The data Start Marker

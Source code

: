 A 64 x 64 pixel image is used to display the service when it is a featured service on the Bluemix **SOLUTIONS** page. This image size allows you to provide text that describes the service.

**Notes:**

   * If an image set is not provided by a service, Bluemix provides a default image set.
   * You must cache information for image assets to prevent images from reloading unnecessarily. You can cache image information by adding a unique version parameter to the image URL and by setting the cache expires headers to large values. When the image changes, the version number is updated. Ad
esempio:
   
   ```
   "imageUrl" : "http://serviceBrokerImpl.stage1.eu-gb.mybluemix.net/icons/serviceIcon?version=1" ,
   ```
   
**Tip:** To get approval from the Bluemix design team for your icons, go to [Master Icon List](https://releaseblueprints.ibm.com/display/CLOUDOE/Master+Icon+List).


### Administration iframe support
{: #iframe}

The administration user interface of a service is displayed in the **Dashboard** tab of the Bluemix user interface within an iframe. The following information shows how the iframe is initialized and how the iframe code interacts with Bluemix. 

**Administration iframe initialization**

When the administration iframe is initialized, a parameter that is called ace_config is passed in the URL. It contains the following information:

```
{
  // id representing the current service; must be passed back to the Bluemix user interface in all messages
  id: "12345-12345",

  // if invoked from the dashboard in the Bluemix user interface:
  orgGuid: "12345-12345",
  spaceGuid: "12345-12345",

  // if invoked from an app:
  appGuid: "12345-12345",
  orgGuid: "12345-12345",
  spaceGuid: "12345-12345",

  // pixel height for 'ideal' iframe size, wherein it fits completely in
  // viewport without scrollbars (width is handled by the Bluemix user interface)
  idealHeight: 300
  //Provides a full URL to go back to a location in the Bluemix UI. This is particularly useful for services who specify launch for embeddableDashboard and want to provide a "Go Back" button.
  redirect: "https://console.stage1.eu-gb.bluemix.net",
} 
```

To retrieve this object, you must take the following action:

The data End Marker
The data Start Marker

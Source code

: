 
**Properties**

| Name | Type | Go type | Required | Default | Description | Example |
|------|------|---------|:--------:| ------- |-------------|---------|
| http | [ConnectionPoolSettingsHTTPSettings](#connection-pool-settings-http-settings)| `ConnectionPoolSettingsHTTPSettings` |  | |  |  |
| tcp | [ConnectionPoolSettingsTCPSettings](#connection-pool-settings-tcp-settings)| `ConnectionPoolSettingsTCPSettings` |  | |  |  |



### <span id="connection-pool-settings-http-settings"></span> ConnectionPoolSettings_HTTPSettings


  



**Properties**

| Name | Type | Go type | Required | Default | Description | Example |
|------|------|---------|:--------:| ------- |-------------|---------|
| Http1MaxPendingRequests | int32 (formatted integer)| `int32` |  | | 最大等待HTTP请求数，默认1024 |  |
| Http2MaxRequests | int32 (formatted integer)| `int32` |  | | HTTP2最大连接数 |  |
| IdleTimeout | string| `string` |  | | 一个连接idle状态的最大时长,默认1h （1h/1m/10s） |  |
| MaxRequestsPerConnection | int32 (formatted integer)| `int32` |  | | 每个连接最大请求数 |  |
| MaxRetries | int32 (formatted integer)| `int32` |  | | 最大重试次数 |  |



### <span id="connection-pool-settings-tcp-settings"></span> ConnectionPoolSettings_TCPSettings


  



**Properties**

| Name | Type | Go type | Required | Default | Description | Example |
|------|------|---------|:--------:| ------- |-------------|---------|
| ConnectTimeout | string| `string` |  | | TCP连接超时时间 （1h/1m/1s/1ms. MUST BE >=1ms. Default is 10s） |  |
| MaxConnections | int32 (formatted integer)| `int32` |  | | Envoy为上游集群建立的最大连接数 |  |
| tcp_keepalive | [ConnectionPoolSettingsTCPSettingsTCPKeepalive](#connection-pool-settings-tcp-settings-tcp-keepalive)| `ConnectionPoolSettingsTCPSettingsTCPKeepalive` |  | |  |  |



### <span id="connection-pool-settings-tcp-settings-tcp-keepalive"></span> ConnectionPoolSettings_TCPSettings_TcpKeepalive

The data End Marker

### Exercise brief
In the entries above, count the lines that include "parameter" and write nothing but that number.

### Result for this task
2